The TSPAN14-AD project, "Functional analysis of TSPAN14 as a genetic risk factor for Alzheimer's disease", was designed to address this gap in our knowledge. The aim of the project is to gain a better understanding of the physiological role of TSPAN14 in the brain and how it may contribute to the development of AD. Specifically, the project focuses on TSPAN14’s role in microglia and their activity. It investigates how TSPAN14 influences ADAM10, a protease involved in cleaving multiple transmembrane proteins in the brain, including the AD-related proteins APP and TREM2. Emerging evidence suggests that TSPAN14 directs ADAM10’s activity in a cell-type-specific manner — for example, by potentially altering TREM2 cleavage in microglia. Since TREM2 plays a critical role in microglial function and immune response, its improper regulation may impair the brain’s ability to clear toxic proteins, thereby accelerating disease progression.

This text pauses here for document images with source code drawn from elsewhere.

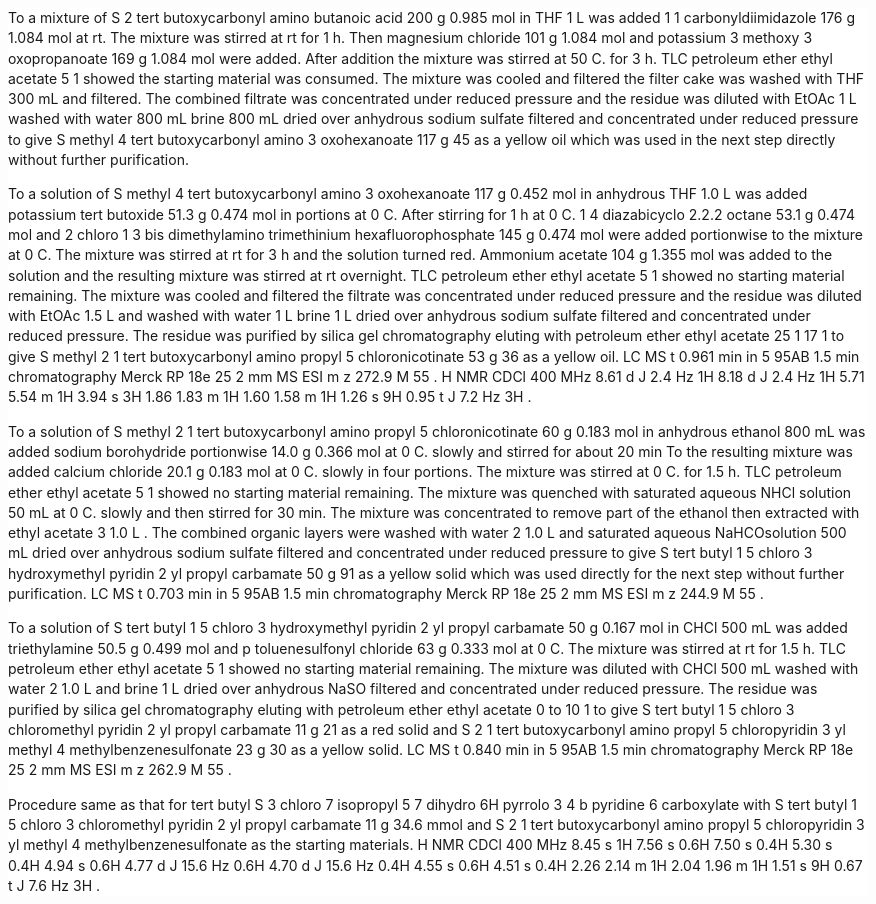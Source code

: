 To a mixture of S 2 tert butoxycarbonyl amino butanoic acid 200 g 0.985 mol in THF 1 L was added 1 1 carbonyldiimidazole 176 g 1.084 mol at rt. The mixture was stirred at rt for 1 h. Then magnesium chloride 101 g 1.084 mol and potassium 3 methoxy 3 oxopropanoate 169 g 1.084 mol were added. After addition the mixture was stirred at 50 C. for 3 h. TLC petroleum ether ethyl acetate 5 1 showed the starting material was consumed. The mixture was cooled and filtered the filter cake was washed with THF 300 mL and filtered. The combined filtrate was concentrated under reduced pressure and the residue was diluted with EtOAc 1 L washed with water 800 mL brine 800 mL dried over anhydrous sodium sulfate filtered and concentrated under reduced pressure to give S methyl 4 tert butoxycarbonyl amino 3 oxohexanoate 117 g 45 as a yellow oil which was used in the next step directly without further purification.

To a solution of S methyl 4 tert butoxycarbonyl amino 3 oxohexanoate 117 g 0.452 mol in anhydrous THF 1.0 L was added potassium tert butoxide 51.3 g 0.474 mol in portions at 0 C. After stirring for 1 h at 0 C. 1 4 diazabicyclo 2.2.2 octane 53.1 g 0.474 mol and 2 chloro 1 3 bis dimethylamino trimethinium hexafluorophosphate 145 g 0.474 mol were added portionwise to the mixture at 0 C. The mixture was stirred at rt for 3 h and the solution turned red. Ammonium acetate 104 g 1.355 mol was added to the solution and the resulting mixture was stirred at rt overnight. TLC petroleum ether ethyl acetate 5 1 showed no starting material remaining. The mixture was cooled and filtered the filtrate was concentrated under reduced pressure and the residue was diluted with EtOAc 1.5 L and washed with water 1 L brine 1 L dried over anhydrous sodium sulfate filtered and concentrated under reduced pressure. The residue was purified by silica gel chromatography eluting with petroleum ether ethyl acetate 25 1 17 1 to give S methyl 2 1 tert butoxycarbonyl amino propyl 5 chloronicotinate 53 g 36 as a yellow oil. LC MS t 0.961 min in 5 95AB 1.5 min chromatography Merck RP 18e 25 2 mm MS ESI m z 272.9 M 55 . H NMR CDCl 400 MHz 8.61 d J 2.4 Hz 1H 8.18 d J 2.4 Hz 1H 5.71 5.54 m 1H 3.94 s 3H 1.86 1.83 m 1H 1.60 1.58 m 1H 1.26 s 9H 0.95 t J 7.2 Hz 3H .

To a solution of S methyl 2 1 tert butoxycarbonyl amino propyl 5 chloronicotinate 60 g 0.183 mol in anhydrous ethanol 800 mL was added sodium borohydride portionwise 14.0 g 0.366 mol at 0 C. slowly and stirred for about 20 min To the resulting mixture was added calcium chloride 20.1 g 0.183 mol at 0 C. slowly in four portions. The mixture was stirred at 0 C. for 1.5 h. TLC petroleum ether ethyl acetate 5 1 showed no starting material remaining. The mixture was quenched with saturated aqueous NHCl solution 50 mL at 0 C. slowly and then stirred for 30 min. The mixture was concentrated to remove part of the ethanol then extracted with ethyl acetate 3 1.0 L . The combined organic layers were washed with water 2 1.0 L and saturated aqueous NaHCOsolution 500 mL dried over anhydrous sodium sulfate filtered and concentrated under reduced pressure to give S tert butyl 1 5 chloro 3 hydroxymethyl pyridin 2 yl propyl carbamate 50 g 91 as a yellow solid which was used directly for the next step without further purification. LC MS t 0.703 min in 5 95AB 1.5 min chromatography Merck RP 18e 25 2 mm MS ESI m z 244.9 M 55 .

To a solution of S tert butyl 1 5 chloro 3 hydroxymethyl pyridin 2 yl propyl carbamate 50 g 0.167 mol in CHCl 500 mL was added triethylamine 50.5 g 0.499 mol and p toluenesulfonyl chloride 63 g 0.333 mol at 0 C. The mixture was stirred at rt for 1.5 h. TLC petroleum ether ethyl acetate 5 1 showed no starting material remaining. The mixture was diluted with CHCl 500 mL washed with water 2 1.0 L and brine 1 L dried over anhydrous NaSO filtered and concentrated under reduced pressure. The residue was purified by silica gel chromatography eluting with petroleum ether ethyl acetate 0 to 10 1 to give S tert butyl 1 5 chloro 3 chloromethyl pyridin 2 yl propyl carbamate 11 g 21 as a red solid and S 2 1 tert butoxycarbonyl amino propyl 5 chloropyridin 3 yl methyl 4 methylbenzenesulfonate 23 g 30 as a yellow solid. LC MS t 0.840 min in 5 95AB 1.5 min chromatography Merck RP 18e 25 2 mm MS ESI m z 262.9 M 55 .

Procedure same as that for tert butyl S 3 chloro 7 isopropyl 5 7 dihydro 6H pyrrolo 3 4 b pyridine 6 carboxylate with S tert butyl 1 5 chloro 3 chloromethyl pyridin 2 yl propyl carbamate 11 g 34.6 mmol and S 2 1 tert butoxycarbonyl amino propyl 5 chloropyridin 3 yl methyl 4 methylbenzenesulfonate as the starting materials. H NMR CDCl 400 MHz 8.45 s 1H 7.56 s 0.6H 7.50 s 0.4H 5.30 s 0.4H 4.94 s 0.6H 4.77 d J 15.6 Hz 0.6H 4.70 d J 15.6 Hz 0.4H 4.55 s 0.6H 4.51 s 0.4H 2.26 2.14 m 1H 2.04 1.96 m 1H 1.51 s 9H 0.67 t J 7.6 Hz 3H .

The central hypothesis of the TSPAN14-AD project is that TSPAN14 contributes to AD by altering ADAM10-mediated cleavage of TREM2, ultimately disrupting microglial function and the brain’s ability to remove amyloid-beta plaques. The project follows three key objectives:
1) To confirm GWAS findings that AD-protective TSPAN14 isoforms formed through alternative splicing mechanisms result in reduced TSPAN14 expression
2) To determine whether reduced TSPAN14 expression affects the surface expression of ADAM10 in microglia
3) To assess whether reduced TSPAN14 expression decreases TREM2 cleavage thereby enhancing the phagocytic function of microglia
By dissecting how TSPAN14 contributes to AD at the molecular level, this research aims to uncover new potential targets for treatment that go beyond traditional plaque-based approaches. The findings could pave the way for more precise, cell-type-specific interventions aimed at improving microglial function and slowing or preventing the onset of AD. This project contributes to the broader EU efforts to address major health challenges by advancing neurodegenerative disease research. It also highlights the growing importance of integrating genetics, cellular neuroscience, and immune system research, helping shape future strategies for AD prevention and treatment.